En fait, selon Haifei Li, chercheur chez Check Point, l’application Microsoft Exchange Server, largement utilisée par les entreprises, active le service MSMQ au cours du processus d'installation avec des paramètres par défaut. Ces dernières années, les serveurs Exchange sur site ont été la cible privilégiée des attaquants, en particulier des groupes de cyber-espions. « Nous savons maintenant que le vecteur d'attaque envoie des paquets au port de service 1801/tcp », a déclaré l’expert. « Afin de mieux comprendre l'impact potentiel de ce service dans le monde réel, Check Point Research a effectué un balayage complet de l'Internet. De manière surprenante, nous avons découvert que plus de 360 000 adresses IP avaient une adresse 1801/tcp ouverte sur lnternet et exécutaient le service MSMQ », a-t-il ajouté. Ce dernier précise aussi que ce chiffre n'inclut que le nombre d'hôtes en frontal de l’Internet et ne tient pas compte des ordinateurs hébergeant le service MSMQ sur des réseaux internes, où le nombre devrait être beaucoup plus élevé. Check Point recommande aux administrateurs de déterminer si le service Message Queuing fonctionne sur leurs systèmes et s'ils peuvent le désactiver sans affecter les applications critiques. Si le service est nécessaire et que le correctif de Microsoft ne peut pas être appliqué immédiatement, les entreprises devraient bloquer l'accès au port TCP 1801 à partir d'adresses IP non fiables à l'aide d'un pare-feu. Haifei Li pense néanmoins que cela ne protégera pas le système contre les attaques en cas d’intrusion dans le réseau local et d'un mouvement latéral qui permet aux attaquants de compromettre l'un des systèmes de confiance figurant sur la liste blanche des adresses IP du pare-feu. Le déplacement latéral est une technique courante employée par la plupart des gangs APT et de ransomware.

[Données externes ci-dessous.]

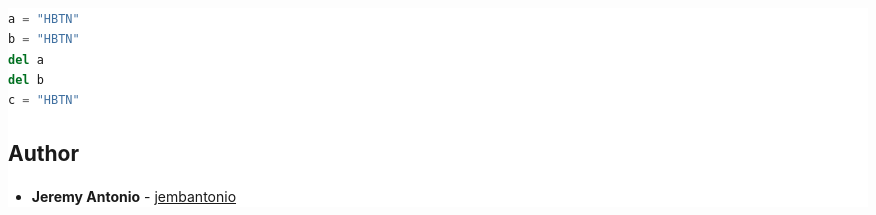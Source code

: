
 ```python
a = "HBTN"
b = "HBTN"
del a
del b
c = "HBTN"
```

## Author
* **Jeremy Antonio** - [jembantonio](https://github.com/jembantonio)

D’autres vulnérabilités critiques de Windows à surveiller

Une autre vulnérabilité d'exécution de code à distance avec un score de gravité de 9,8, similaire à celle de MSMQ, a été corrigée dans le composant Pragmatic General Multicast (PGM) de Windows. Cette faille est répertoriée sous la référence CVE-2023-28250 et dépend également de l'activation de MSMQ et de l'acceptation par le système de connexions sur le port TCP 1801. Cependant, Microsoft considère que l'exploitation de cette faille, répertoriée sous la référence CVE-2023-28252, est moins probable. La vulnérabilité zero-day corrigée par Microsoft, qui aurait déjà été utilisée par un gang de ransomware appelé Nokoyawa, se trouve dans le pilote Windows Common Log File System (CLFS).

Affectée d’un score de gravité de 7,8, cette vulnérabilité d'escalade de privilèges ne peut pas être exploitée à distance, mais pourrait être exploitée localement sur le système pour obtenir l'exécution de code en tant que SYSTEM. Microsoft a corrigé deux vulnérabilités CLFS similaires en février 2023 et en septembre 2022. « En avril 2023, 45 vulnérabilités distinctes d'exécution de code à distance (Remote Code Execution, RCE) ont été corrigées, ce qui représente une augmentation significative par rapport à la moyenne de 33 par mois au cours des trois derniers mois », a expliqué par courriel Adam Barnett, ingénieur logiciel en chef de l’entreprise de sécurité Rapid7. Ce mois-ci, dept des vulnérabilités RCE ont été qualifiées de critiques par Microsoft, y compris deux vulnérabilités connexes avec un score CVSSv3 de 9,8.